This article appeared in the Otago Daily Times, October 2015.
October 2015 . . . The final part of the Companies Amendment Act 2014 came into force on 1 May 2015 and all parts of the Act are now in force. The Act introduced various changes intended to make the company incorporation and maintenance process more robust due to concerns about New Zealand registered companies being implicated in criminal activities overseas such as smuggling, money laundering and tax fraud. There was a concern that New Zealand’s overseas reputation was being threatened by people misusing the low cost and straight forward New Zealand company incorporation process and so the Companies Amendment Act was a response to those concerns.
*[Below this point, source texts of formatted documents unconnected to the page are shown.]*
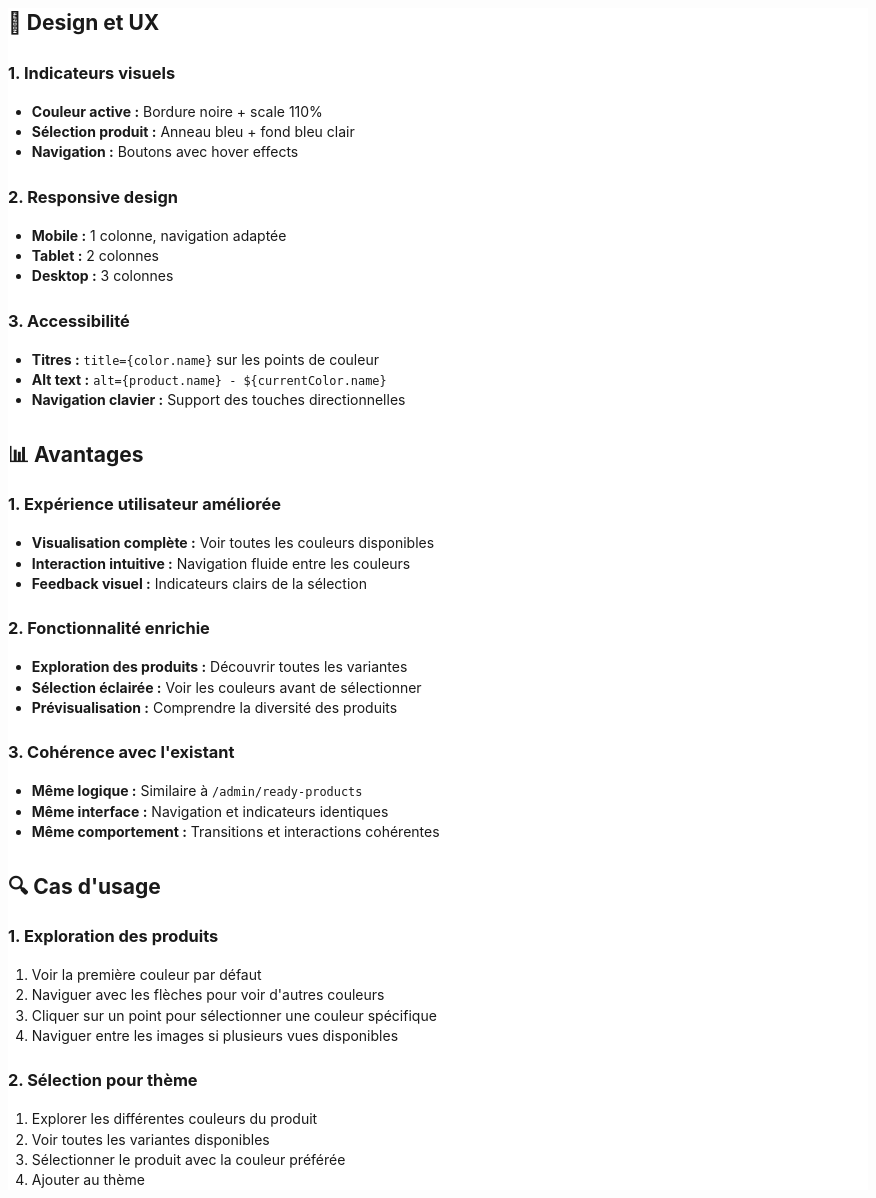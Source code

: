 ## 🎨 **Design et UX**

### **1. Indicateurs visuels**
- **Couleur active :** Bordure noire + scale 110%
- **Sélection produit :** Anneau bleu + fond bleu clair
- **Navigation :** Boutons avec hover effects

### **2. Responsive design**
- **Mobile :** 1 colonne, navigation adaptée
- **Tablet :** 2 colonnes
- **Desktop :** 3 colonnes

### **3. Accessibilité**
- **Titres :** `title={color.name}` sur les points de couleur
- **Alt text :** `alt={product.name} - ${currentColor.name}`
- **Navigation clavier :** Support des touches directionnelles

## 📊 **Avantages**

### **1. Expérience utilisateur améliorée**
- **Visualisation complète :** Voir toutes les couleurs disponibles
- **Interaction intuitive :** Navigation fluide entre les couleurs
- **Feedback visuel :** Indicateurs clairs de la sélection

### **2. Fonctionnalité enrichie**
- **Exploration des produits :** Découvrir toutes les variantes
- **Sélection éclairée :** Voir les couleurs avant de sélectionner
- **Prévisualisation :** Comprendre la diversité des produits

### **3. Cohérence avec l'existant**
- **Même logique :** Similaire à `/admin/ready-products`
- **Même interface :** Navigation et indicateurs identiques
- **Même comportement :** Transitions et interactions cohérentes

## 🔍 **Cas d'usage**

### **1. Exploration des produits**
1. Voir la première couleur par défaut
2. Naviguer avec les flèches pour voir d'autres couleurs
3. Cliquer sur un point pour sélectionner une couleur spécifique
4. Naviguer entre les images si plusieurs vues disponibles

### **2. Sélection pour thème**
1. Explorer les différentes couleurs du produit
2. Voir toutes les variantes disponibles
3. Sélectionner le produit avec la couleur préférée
4. Ajouter au thème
For incorporation of a new company from 1 May 2015 there are now requirements for at least one director to live in New Zealand or Australia. If the director lives in Australia then that person must also be a director of an Australian incorporated company. The directors now also have to provide details of their place and date of birth. The final new requirement is that the details of the company’s ultimate holding company must also be provided so there is greater transparency in terms of the beneficial ownership of the company.
From 1 July 2015 existing companies which are filing their annual returns to the New Zealand Companies Office must also provide the new details of the date and place of birth of all directors and the ultimate holding company.
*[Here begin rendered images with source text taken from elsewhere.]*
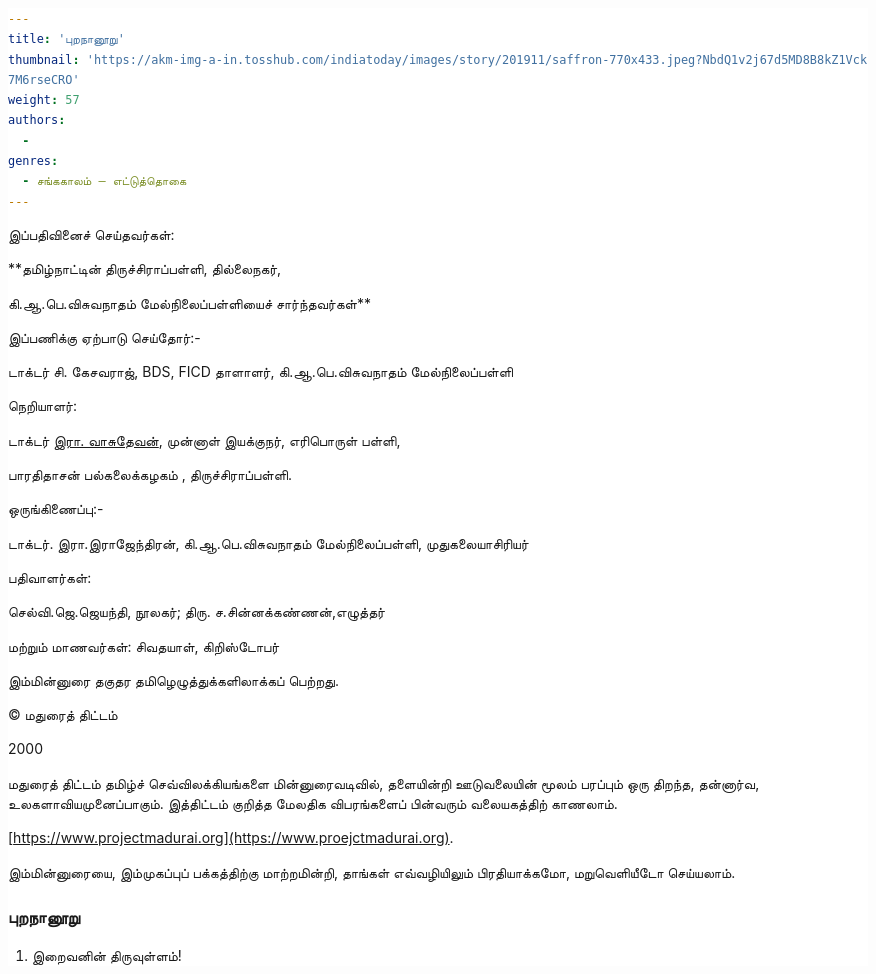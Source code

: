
```yaml
---
title: 'புறநானூறு'
thumbnail: 'https://akm-img-a-in.tosshub.com/indiatoday/images/story/201911/saffron-770x433.jpeg?NbdQ1v2j67d5MD8B8kZ1Vck7M6rseCRO'
weight: 57
authors:
  - 
genres:
  - சங்ககாலம் – எட்டுத்தொகை
---
```


இப்பதிவினைச் செய்தவர்கள்:  

**தமிழ்நாட்டின் திருச்சிராப்பள்ளி, தில்லைநகர்,  

கி.ஆ.பெ.விசுவநாதம் மேல்நிலைப்பள்ளியைச் சார்ந்தவர்கள்**  

இப்பணிக்கு ஏற்பாடு செய்தோர்:-  

டாக்டர் சி. கேசவராஜ், BDS, FICD தாளாளர், கி.ஆ.பெ.விசுவநாதம் மேல்நிலைப்பள்ளி  

நெறியாளர்:  

டாக்டர் [இரா. வாசுதேவன்](mailto:rvasu@md3.vsnl.net.in), முன்னாள் இயக்குநர், எரிபொருள் பள்ளி,  

பாரதிதாசன் பல்கலைக்கழகம் , திருச்சிராப்பள்ளி.  

ஒருங்கிணைப்பு:-  

டாக்டர். இரா.இராஜேந்திரன், கி.ஆ.பெ.விசுவநாதம் மேல்நிலைப்பள்ளி, முதுகலையாசிரியர்  

பதிவாளர்கள்:  

செல்வி.ஜெ.ஜெயந்தி, நூலகர்; திரு. ச.சின்னக்கண்ணன்,எழுத்தர்  

மற்றும் மாணவர்கள்: சிவதயாள், கிறிஸ்டோபர்  

இம்மின்னுரை தகுதர தமிழெழுத்துக்களிலாக்கப் பெற்றது.  

© மதுரைத் திட்டம்

 2000  

மதுரைத் திட்டம் தமிழ்ச் செவ்விலக்கியங்களை மின்னுரைவடிவில், தளையின்றி ஊடுவலையின் மூலம் பரப்பும் ஒரு திறந்த, தன்னார்வ, உலகளாவியமுனைப்பாகும். இத்திட்டம் குறித்த மேலதிக விபரங்களைப் பின்வரும் வலையகத்திற் காணலாம்.  

[https://www.projectmadurai.org](https://www.proejctmadurai.org).  

இம்மின்னுரையை, இம்முகப்புப் பக்கத்திற்கு மாற்றமின்றி, தாங்கள் எவ்வழியிலும் பிரதியாக்கமோ, மறுவெளியீடோ செய்யலாம்.  

  

### புறநானூறு  

  

1. இறைவனின் திருவுள்ளம்!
The final implementation date of the compliance changes is 28 October 2015. By that date all existing companies must have at least one director who lives in New Zealand or Australia to satisfy the residency requirement.
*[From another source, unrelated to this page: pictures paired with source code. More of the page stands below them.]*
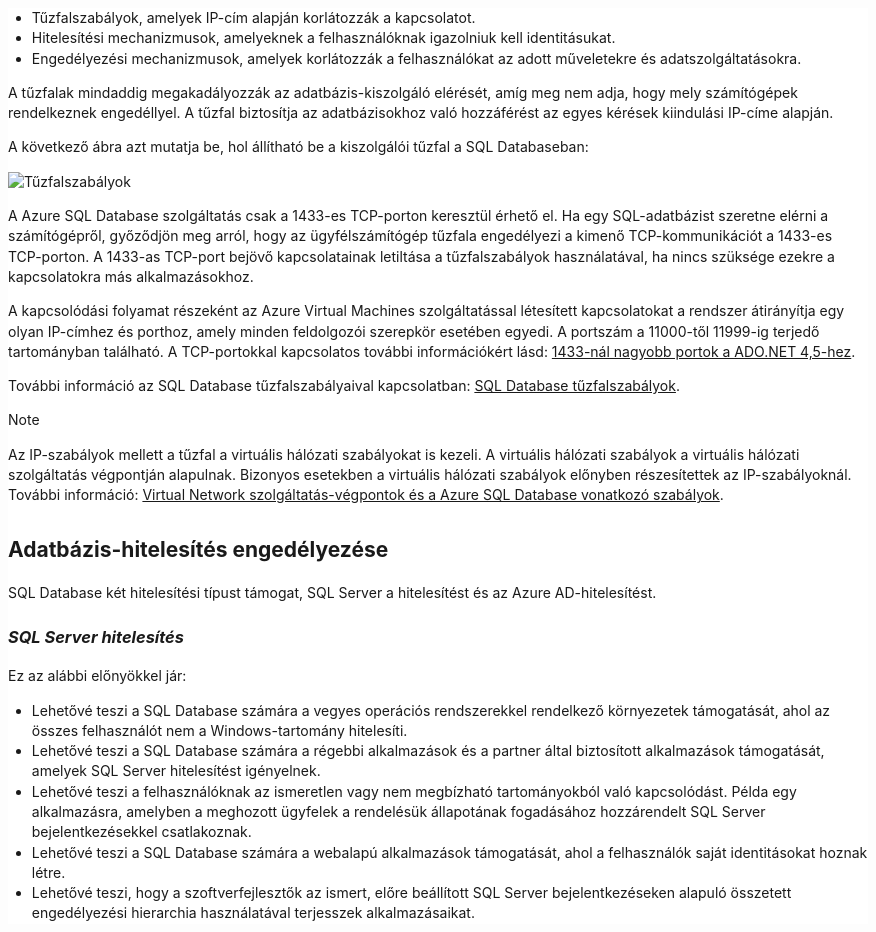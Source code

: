 - Tűzfalszabályok, amelyek IP-cím alapján korlátozzák a kapcsolatot.
- Hitelesítési mechanizmusok, amelyeknek a felhasználóknak igazolniuk kell identitásukat.
- Engedélyezési mechanizmusok, amelyek korlátozzák a felhasználókat az adott műveletekre és adatszolgáltatásokra.

A tűzfalak mindaddig megakadályozzák az adatbázis-kiszolgáló elérését, amíg meg nem adja, hogy mely számítógépek rendelkeznek engedéllyel. A tűzfal biztosítja az adatbázisokhoz való hozzáférést az egyes kérések kiindulási IP-címe alapján.

A következő ábra azt mutatja be, hol állítható be a kiszolgálói tűzfal a SQL Databaseban:

![Tűzfalszabályok](./media/database-best-practices/azure-database-security-best-practices-Fig1.png)

A Azure SQL Database szolgáltatás csak a 1433-es TCP-porton keresztül érhető el. Ha egy SQL-adatbázist szeretne elérni a számítógépről, győződjön meg arról, hogy az ügyfélszámítógép tűzfala engedélyezi a kimenő TCP-kommunikációt a 1433-es TCP-porton. A 1433-as TCP-port bejövő kapcsolatainak letiltása a tűzfalszabályok használatával, ha nincs szüksége ezekre a kapcsolatokra más alkalmazásokhoz.

A kapcsolódási folyamat részeként az Azure Virtual Machines szolgáltatással létesített kapcsolatokat a rendszer átirányítja egy olyan IP-címhez és porthoz, amely minden feldolgozói szerepkör esetében egyedi. A portszám a 11000-től 11999-ig terjedő tartományban található. A TCP-portokkal kapcsolatos további információkért lásd: [1433-nál nagyobb portok a ADO.NET 4,5-hez](../../sql-database/sql-database-develop-direct-route-ports-adonet-v12.md).

További információ az SQL Database tűzfalszabályaival kapcsolatban: [SQL Database tűzfalszabályok](../../sql-database/sql-database-firewall-configure.md).

> [!Note]
> Az IP-szabályok mellett a tűzfal a virtuális hálózati szabályokat is kezeli. A virtuális hálózati szabályok a virtuális hálózati szolgáltatás végpontján alapulnak. Bizonyos esetekben a virtuális hálózati szabályok előnyben részesítettek az IP-szabályoknál. További információ: [Virtual Network szolgáltatás-végpontok és a Azure SQL Database vonatkozó szabályok](../../sql-database/sql-database-vnet-service-endpoint-rule-overview.md).

## <a name="enable-database-authentication"></a>Adatbázis-hitelesítés engedélyezése
SQL Database két hitelesítési típust támogat, SQL Server a hitelesítést és az Azure AD-hitelesítést.

### <a name="sql-server-authentication"></a>*SQL Server hitelesítés*

Ez az alábbi előnyökkel jár:

- Lehetővé teszi a SQL Database számára a vegyes operációs rendszerekkel rendelkező környezetek támogatását, ahol az összes felhasználót nem a Windows-tartomány hitelesíti.
- Lehetővé teszi a SQL Database számára a régebbi alkalmazások és a partner által biztosított alkalmazások támogatását, amelyek SQL Server hitelesítést igényelnek.
- Lehetővé teszi a felhasználóknak az ismeretlen vagy nem megbízható tartományokból való kapcsolódást. Példa egy alkalmazásra, amelyben a meghozott ügyfelek a rendelésük állapotának fogadásához hozzárendelt SQL Server bejelentkezésekkel csatlakoznak.
- Lehetővé teszi a SQL Database számára a webalapú alkalmazások támogatását, ahol a felhasználók saját identitásokat hoznak létre.
- Lehetővé teszi, hogy a szoftverfejlesztők az ismert, előre beállított SQL Server bejelentkezéseken alapuló összetett engedélyezési hierarchia használatával terjesszek alkalmazásaikat.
According to the Companies Office it is estimated that only 5,000 of the 550,000 companies registered in New Zealand do not already meet the new residency requirement so it is not anticipated that this change will cause major problems for existing companies. It is however interesting that the Companies Office has noticed advertisements seeking “nominee directors” for New Zealand companies which indicates that overseas based people operating New Zealand companies are now looking for local residents in an effort to achieve compliance with the new requirement. Anyone considering taking up these offers should however consider the legal implications very carefully as any suggestion that it is a “nominee” title only with no liability attached is untrue.
The Companies Act and the Companies Office on-line registry do not make any distinction between “nominee” or “alternate” directors and under the Act the definition of director includes “a person occupying the position of director of the company by whatever name called” which is obviously very broad. Therefore anyone acting as a director of a company under a title of “nominee” or “alternate” is subject to the same duties and responsibilities, and will likely be held equally accountable by the Courts, as any other director. Each situation has to be considered on its own merits however we would certainly urge caution for anyone thinking of accepting appointment as a “nominee” director in response to advertisements from overseas.
Overall the new compliance requirements under the Companies Amendment Act 2014 are to be welcomed as, from a practical perspective, they do not add a significant amount more work than the previous compliance regime and they should hopefully have the desired effect of reducing the number of New Zealand registered companies being used for criminal activity overseas.